Two Years On …

 It has now been just over two years since I became a published author. This was something I aspired to for a long time. I’m proud of my accomplishment and am working on a third book in this little series that has come to be called Traces of Treasure. Will there be a fourth book? Who knows? At the time I wrote THE FEVER I hadn’t even dreamed of a second book.

It wasn’t an easy goal to achieve. I had dabbled in short stories over the years and wrote a pretty mediocre novella in the 90s (unpublished). On my way to my English and History degrees, I had taken quite a bit of creative writing. At first it was an attempt at a “blow off” course but it wasn’t. Sure there weren’t tests, especially no final, but you had to produce and you had to read. And you had to develop a thick skin because your work went on display to the entire class and everything you wrote went under the microscope of peer review. Believe me, in some respects I preferred tests. Oh, and you had to participate so that meant you had to read everybody else’s stories. If you didn’t write and/or didn’t participate in class, you didn’t get a good grade. 

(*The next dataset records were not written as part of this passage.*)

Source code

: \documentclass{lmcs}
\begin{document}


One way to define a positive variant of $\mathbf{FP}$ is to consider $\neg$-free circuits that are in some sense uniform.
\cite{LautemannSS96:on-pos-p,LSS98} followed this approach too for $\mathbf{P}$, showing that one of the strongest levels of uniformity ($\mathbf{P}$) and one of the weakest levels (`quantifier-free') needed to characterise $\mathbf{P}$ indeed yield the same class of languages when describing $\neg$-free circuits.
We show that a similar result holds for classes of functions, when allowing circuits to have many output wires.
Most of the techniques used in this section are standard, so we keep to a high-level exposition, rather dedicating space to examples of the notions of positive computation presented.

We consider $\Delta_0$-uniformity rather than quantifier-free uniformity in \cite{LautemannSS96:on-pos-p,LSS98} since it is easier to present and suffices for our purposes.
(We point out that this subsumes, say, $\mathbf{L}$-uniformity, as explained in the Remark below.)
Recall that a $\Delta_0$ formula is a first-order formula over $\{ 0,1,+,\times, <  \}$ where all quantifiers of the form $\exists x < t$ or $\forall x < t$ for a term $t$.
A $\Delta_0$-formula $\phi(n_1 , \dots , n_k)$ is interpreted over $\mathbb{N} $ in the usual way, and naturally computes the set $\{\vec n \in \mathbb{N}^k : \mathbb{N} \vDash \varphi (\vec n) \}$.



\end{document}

A lot of people are drawn to short stories. I was. The prospect of writing a novel is daunting. They’re long and drawn out and detailed and involved. Short stories are, well, uh, um, how can I put this? They’re short. They have to be easier, right? 

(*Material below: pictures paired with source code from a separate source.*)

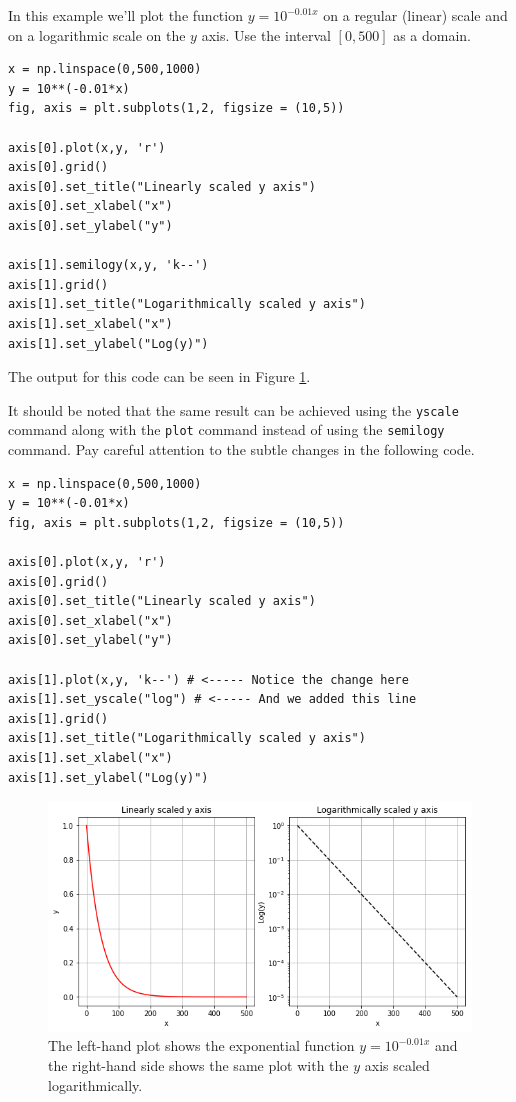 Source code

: \begin{example}
    In this example we'll plot the function $y = 10^{-0.01x}$ on a regular (linear) scale
    and on a logarithmic scale on the $y$ axis.  Use the interval $[0,500]$ as a domain.

\bcode
\begin{lstlisting}
x = np.linspace(0,500,1000)
y = 10**(-0.01*x)
fig, axis = plt.subplots(1,2, figsize = (10,5))

axis[0].plot(x,y, 'r')
axis[0].grid()
axis[0].set_title("Linearly scaled y axis")
axis[0].set_xlabel("x")
axis[0].set_ylabel("y")

axis[1].semilogy(x,y, 'k--')
axis[1].grid()
axis[1].set_title("Logarithmically scaled y axis")
axis[1].set_xlabel("x")
axis[1].set_ylabel("Log(y)")
\end{lstlisting}
The output for this code can be seen in Figure \ref{fig:matplotlib_4}.

It should be noted that the same result can be achieved using the \texttt{yscale} command
along with the \texttt{plot} command instead of using the \texttt{semilogy} command.  Pay
careful attention to the subtle changes in the following code.

\bcode
\begin{lstlisting}
x = np.linspace(0,500,1000)
y = 10**(-0.01*x)
fig, axis = plt.subplots(1,2, figsize = (10,5))

axis[0].plot(x,y, 'r')
axis[0].grid()
axis[0].set_title("Linearly scaled y axis")
axis[0].set_xlabel("x")
axis[0].set_ylabel("y")

axis[1].plot(x,y, 'k--') # <----- Notice the change here
axis[1].set_yscale("log") # <----- And we added this line
axis[1].grid()
axis[1].set_title("Logarithmically scaled y axis")
axis[1].set_xlabel("x")
axis[1].set_ylabel("Log(y)")
\end{lstlisting}
\end{example}

\begin{figure}[ht!]
    \centering
    \includegraphics[width=0.9\columnwidth]{Images/matplotlib_4.png}
    \caption{The left-hand plot shows the exponential function $y = 10^{-0.01x}$ and the
right-hand side shows the same plot with the $y$ axis scaled logarithmically.}
    \label{fig:matplotlib_4}
\end{figure}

Allow me to burst your bubble. A good short story is much harder to write than a novel. I mean, to pull it off as a literary work of art. In a novel you can take your time to develop a story, to draw your reader in. To explain things. The aspects of beginning, middle, and end can be fully explored

Understand this: a really good short story is very hard to pull off. Sure, anybody can string a bunch of words together and tell some kind of story. It might even be entertaining. Most are at the high end of mediocre at best. And even if you do manage to pull it off, the financial prospects are minimal at best. There I said it. Financial prospects … and having said it I’ll let you in on a little secret. I shouldn’t disallow short story writing based on financial prospects because the financial prospects of being fabulously successful as any kind of author are pretty dim. 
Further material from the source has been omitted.